The German philosophers Schopenhauer and Nietzsche were influenced by Epicurus. Schopenhauer, who also revered the Upanishads and Buddhism of India, believed that Epicurus correctly understood the proper attitude towards death. Nietzsche, who was greatly influenced by Schopenhauer, mentioned Epicurus in several of his works and praised his wisdom for seeing that humanity may pretend to aim at noble aims beyond pleasure, but this is self-deception that masks how easily we are seduced by what we find to be beautiful. Unlike Aristotle, who argued that philosophy and science are pure aims in themselves, Nietzsche, like Epicurus, argued that we are seduced by the purity of math, fixed understandings and ideal principles, pretending that we are objective to hide our passion. The sign above, in a garden, reads, “A small garden, figs, a little cheese, and, along with this, three or four good friends – such was luxury to Epicurus“, a quote from Nietzsche.
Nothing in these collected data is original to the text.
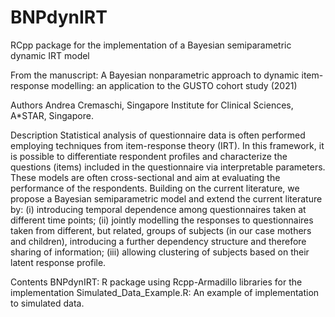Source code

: # BNPdynIRT
RCpp package for the implementation of a Bayesian semiparametric dynamic IRT model

From the manuscript: A Bayesian nonparametric approach to dynamic item-response modelling: an application to the GUSTO cohort study (2021)

Authors
Andrea Cremaschi, Singapore Institute for Clinical Sciences, A*STAR, Singapore.

Description
Statistical analysis of questionnaire data is often performed employing techniques from item-response theory (IRT). In this framework, it is possible to differentiate respondent profiles and characterize the questions (items) included in the questionnaire via interpretable parameters. These models are often cross-sectional and aim at evaluating the performance of the respondents. Building on the current literature, we propose a Bayesian semiparametric model and extend the current literature by: (i) introducing temporal dependence among questionnaires taken at different time points; (ii) jointly modelling the responses to questionnaires taken from different, but related, groups of subjects (in our case mothers and children), introducing a further dependency structure and therefore sharing of information; (iii) allowing clustering of subjects based on their latent response profile.

Contents
BNPdynIRT: R package using Rcpp-Armadillo libraries for the implementation
Simulated_Data_Example.R: An example of implementation to simulated data.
Epicurus suffered from what is today believed to be kidney stones, what likely killed him, and yet Epicurus wrote to friends that he was happy in spite of his great pain. Nietzsche suffered from poor health and stomach ailments for most of his life, and took comfort in Epicurus’ happiness in the face of pain and death. In a very Epicurean fashion, Nietzsche wrote that philosophers have claimed to know great truths and Being itself, yet they have often failed to speak of love, sex and friendship, so what deep understanding of life could they possibly have? Nietzsche, who was deeply cynical about religion, politics and science, about any system that would make us bow to it as objective, was inspired by Epicurus, who found nobility and wisdom in mere pleasure and good company.